CV
My background
I studied maths and physics, completing my PhD in 2015. Since then I have been solving data science problems in business, government and academia, with a recent focus on clinical data science.
My current projects involve application of machine learning and statistical techniques to improve cancer outcomes, using linked primary care data. This is a complex area in terms of the data and domain knowledge required, and also often involves working with many different stakeholders.

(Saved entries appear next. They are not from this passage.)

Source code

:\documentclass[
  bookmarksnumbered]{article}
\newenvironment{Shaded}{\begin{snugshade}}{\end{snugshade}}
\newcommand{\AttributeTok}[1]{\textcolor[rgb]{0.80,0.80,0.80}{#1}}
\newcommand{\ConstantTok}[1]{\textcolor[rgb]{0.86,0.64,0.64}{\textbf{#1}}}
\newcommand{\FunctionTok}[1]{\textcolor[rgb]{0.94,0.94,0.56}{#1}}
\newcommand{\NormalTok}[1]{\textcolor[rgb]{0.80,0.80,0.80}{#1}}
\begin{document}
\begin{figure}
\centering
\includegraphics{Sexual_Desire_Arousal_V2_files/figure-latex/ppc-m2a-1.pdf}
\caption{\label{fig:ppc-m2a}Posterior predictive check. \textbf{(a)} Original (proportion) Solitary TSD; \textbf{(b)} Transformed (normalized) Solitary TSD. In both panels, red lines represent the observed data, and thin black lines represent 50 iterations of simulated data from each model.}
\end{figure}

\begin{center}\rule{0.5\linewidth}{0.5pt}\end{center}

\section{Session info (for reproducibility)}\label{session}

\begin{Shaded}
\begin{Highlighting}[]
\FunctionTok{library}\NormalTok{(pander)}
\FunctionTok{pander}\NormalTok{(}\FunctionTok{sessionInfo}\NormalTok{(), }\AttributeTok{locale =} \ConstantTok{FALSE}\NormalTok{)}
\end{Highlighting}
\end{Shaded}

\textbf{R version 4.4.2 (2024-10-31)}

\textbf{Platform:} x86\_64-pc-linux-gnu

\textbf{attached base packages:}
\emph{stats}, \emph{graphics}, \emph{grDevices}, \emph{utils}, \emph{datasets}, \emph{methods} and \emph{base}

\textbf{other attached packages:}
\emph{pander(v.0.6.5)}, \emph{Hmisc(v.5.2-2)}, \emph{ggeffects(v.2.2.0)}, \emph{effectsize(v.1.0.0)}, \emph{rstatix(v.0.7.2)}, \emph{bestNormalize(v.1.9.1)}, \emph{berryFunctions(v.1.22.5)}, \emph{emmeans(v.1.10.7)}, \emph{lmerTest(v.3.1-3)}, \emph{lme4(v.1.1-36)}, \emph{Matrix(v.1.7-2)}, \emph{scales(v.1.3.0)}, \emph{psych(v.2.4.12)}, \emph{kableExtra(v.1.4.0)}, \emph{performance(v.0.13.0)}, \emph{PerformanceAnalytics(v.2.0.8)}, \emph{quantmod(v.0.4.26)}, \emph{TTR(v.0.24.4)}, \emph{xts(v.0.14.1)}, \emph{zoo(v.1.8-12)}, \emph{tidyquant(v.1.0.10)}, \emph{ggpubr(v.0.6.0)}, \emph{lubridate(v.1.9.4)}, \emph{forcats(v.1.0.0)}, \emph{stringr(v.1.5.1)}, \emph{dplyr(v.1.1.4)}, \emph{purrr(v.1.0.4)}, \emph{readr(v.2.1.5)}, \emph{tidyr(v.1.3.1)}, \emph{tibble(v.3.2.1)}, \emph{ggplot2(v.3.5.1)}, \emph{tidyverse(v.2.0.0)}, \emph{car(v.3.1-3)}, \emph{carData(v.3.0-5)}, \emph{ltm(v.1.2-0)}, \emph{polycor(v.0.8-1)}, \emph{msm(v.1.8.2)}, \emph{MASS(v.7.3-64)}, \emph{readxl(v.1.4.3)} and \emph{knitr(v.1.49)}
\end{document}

My technical skill set ranges from data cleaning and analysis (Pandas, Polars, DuckDB, Arrow), to machine learning model development (Pytorch, Keras), data visualisation (Seaborn, ggplot), deployment (Azure) and, recently, fine-tuning LLMs for facilitating data science workflows.
A large part of my current role and previous role involves communicating across domains, for example working with clinicians to refine ideas so that they can be translated into data science problems. This is challenging but also rewarding and a good source of ideas for applications, tools and open problems.
Recent achievements
- Developed and implemented an algorithm for cancer risk prediction in primary care patients with non-specific symptoms, assisting clinicians to better identify high risk patients.
- Helped to develop the first Australian primary care data linkage platform, enabling research across the entire patient continuum of care.
- Delivered a consultancy project with the Victorian Department of Health to ensure that disease surveillance algorithms are rigorously analysed for bias and fairness, in order to mitigate potential harms against particular cohorts of patients.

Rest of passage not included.